His wife, Joyce, enabled Dinkins to get a toehold in Harlem politics through her father, a two-term state assemblyman. Dinkins was mentored by J. Raymond Jones, a legendary Democratic power broker. “I admired him because of his dedication and steady political development,” Jones later wrote.

Dinkins also benefited from his fierce friendships with three other promising young lawyers in Harlem: Percy Sutton, Basil Paterson and Charles Rangel. Together, the so-called Gang of Four helped each other up the ladder.

Dinkins’ climb was steady: state assemblyman, Board of Elections president, city clerk, and Manhattan borough president, with a stumble along the way (he bowed out of an appointment as deputy mayor after disclosing he failed to file tax returns from 1969 to 1972). The Rev. Jesse Jackson’s strong showing in New York’s presidential primary in 1988 suggested that a Black Democrat could defeat Mayor Ed Koch. Dinkins - by then the Manhattan borough president - was the logical choice to be that candidate in 1989.

He beat Koch in the primary and Rudy Giuliani in the general election - no small feat. His ascension to power made Dinkins a symbol of hope and change well before Barack Obama ever entered politics. Ten thousand people attended his inauguration.

Yet, in many ways, his was a mayoralty under siege. A punishing recession forced Dinkins to downsize his priorities. Crack, crime, AIDS and homelessness buffeted the city. And, by his own admission, he was too slow to stop rioting in Crown Heights and end a Black boycott of a Korean grocer in Brooklyn - creating an image of indecisiveness.

With the benefit of hindsight, his accomplishments have grown in importance: A deal with Disney that sparked the transformation of Times Square. A tax hike to hire 5,000 police officers, laying the foundation for the city’s historic reduction in crime. An agreement to build a new U.S. Tennis Center at no cost to the city, creating a certain cachet for New York as the host of the U.S. Tennis Open. 

Dinkins ended up losing the mayoralty by the same slender margin that he had won it. The defeat left him bitter at the time. With the city overwhelmingly Democratic, he felt he should have won. He blamed racism.

In later years, though, the bitterness faded. Dinkins was a familiar figure around town, at press conferences, and municipal functions. New Yorkers clamored to take pictures with him. He always seemed happy to oblige.

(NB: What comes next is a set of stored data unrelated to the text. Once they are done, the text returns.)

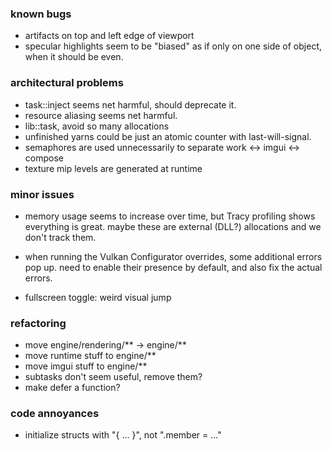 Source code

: ### known bugs
- artifacts on top and left edge of viewport
- specular highlights seem to be "biased"
    as if only on one side of object, when it should be even.

### architectural problems
- task::inject seems net harmful, should deprecate it.
- resource aliasing seems net harmful. 
- lib::task, avoid so many allocations
- unfinished yarns could be just an atomic counter with last-will-signal.
- semaphores are used unnecessarily to separate work <-> imgui <-> compose
- texture mip levels are generated at runtime

### minor issues
- memory usage seems to increase over time,
    but Tracy profiling shows everything is great.
    maybe these are external (DLL?) allocations and we don't track them.

- when running the Vulkan Configurator overrides, some additional errors pop up.
    need to enable their presence by default, and also fix the actual errors.

- fullscreen toggle: weird visual jump

### refactoring
- move engine/rendering/** -> engine/**
- move runtime stuff to engine/**
- move imgui stuff to engine/**
- subtasks don't seem useful, remove them?
- make defer a function?

### code annoyances
- initialize structs with "{ ... }", not ".member = ..." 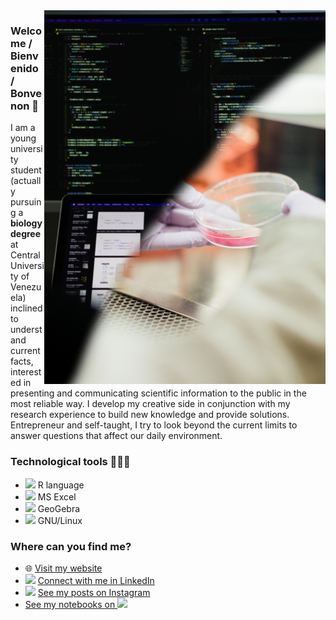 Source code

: <img src="illustration.png" align="right" width="450"/>

### Welcome / Bienvenido / Bonvenon 👋

I am a young university student (actually pursuing a **biology degree** at
Central University of Venezuela) inclined to understand current facts,
interested in presenting and communicating scientific information to
the public in the most reliable way. I develop my creative side in
conjunction with my research experience to build new knowledge and
provide solutions. Entrepreneur and self-taught, I try to look
beyond the current limits to answer questions that affect our
daily environment.

### Technological tools 👨🏻‍💻
- <img src="https://upload.wikimedia.org/wikipedia/commons/thumb/1/1b/R_logo.svg/2560px-R_logo.svg.png" width="20" /> R language
- <img src="https://upload.wikimedia.org/wikipedia/commons/thumb/7/73/Microsoft_Excel_2013-2019_logo.svg/2086px-Microsoft_Excel_2013-2019_logo.svg.png" width="20" /> MS Excel
- <img src="https://upload.wikimedia.org/wikipedia/commons/thumb/5/57/Geogebra.svg/2048px-Geogebra.svg.png" width="20" /> GeoGebra
- <img src="https://upload.wikimedia.org/wikipedia/commons/thumb/3/35/Tux.svg/1200px-Tux.svg.png" width="20" /> GNU/Linux

### Where can you find me?
- 🌐 [Visit my website](https://itsmiguelrojas.github.io/)
- <img src="https://cdn-icons-png.flaticon.com/512/174/174857.png" width="20" /> [Connect with me in LinkedIn](https://www.linkedin.com/in/itsmiguelrojas/)
- <img src="https://upload.wikimedia.org/wikipedia/commons/thumb/a/a5/Instagram_icon.png/1024px-Instagram_icon.png" width="20" /> [See my posts on Instagram](https://www.instagram.com/itsmiguelrojas/)
- [See my notebooks on <img src="https://upload.wikimedia.org/wikipedia/commons/7/7c/Kaggle_logo.png" height="20" />](https://www.kaggle.com/itsmiguelrojas)
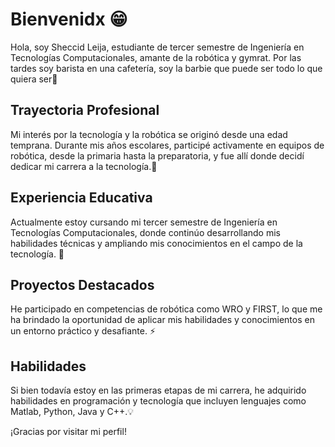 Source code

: # Bienvenidx 😁
Hola, soy Sheccid Leija, estudiante de tercer semestre de Ingeniería en Tecnologías Computacionales, amante de la robótica y gymrat. Por las tardes soy barista en una cafetería, soy la barbie que puede ser todo lo que quiera ser💅

## Trayectoria Profesional
Mi interés por la tecnología y la robótica se originó desde una edad temprana. Durante mis años escolares, participé activamente en equipos de robótica, desde la primaria hasta la preparatoria, y fue allí donde decidí dedicar mi carrera a la tecnología.🦾

## Experiencia Educativa
Actualmente estoy cursando mi tercer semestre de Ingeniería en Tecnologías Computacionales, donde continúo desarrollando mis habilidades técnicas y ampliando mis conocimientos en el campo de la tecnología. 🌟

## Proyectos Destacados
He participado en competencias de robótica como WRO y FIRST, lo que me ha brindado la oportunidad de aplicar mis habilidades y conocimientos en un entorno práctico y desafiante. ⚡

## Habilidades
Si bien todavía estoy en las primeras etapas de mi carrera, he adquirido habilidades en programación y tecnología que incluyen lenguajes como Matlab, Python, Java y C++.💡


¡Gracias por visitar mi perfil!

When Dinkins died this week, I kept thinking about two of his speeches. 

“I stand here before you today as the elected leader of the greatest city of a great nation, to which my ancestors were brought, chained and whipped in the hold of a slave ship," Dinkins said at his swearing in. It was a refrain he would repeat many times during his mayoralty.

Then there was his concession speech, the night he lost his re-election. "My friends, we have made history,” he said. “Nothing can ever take that away from us."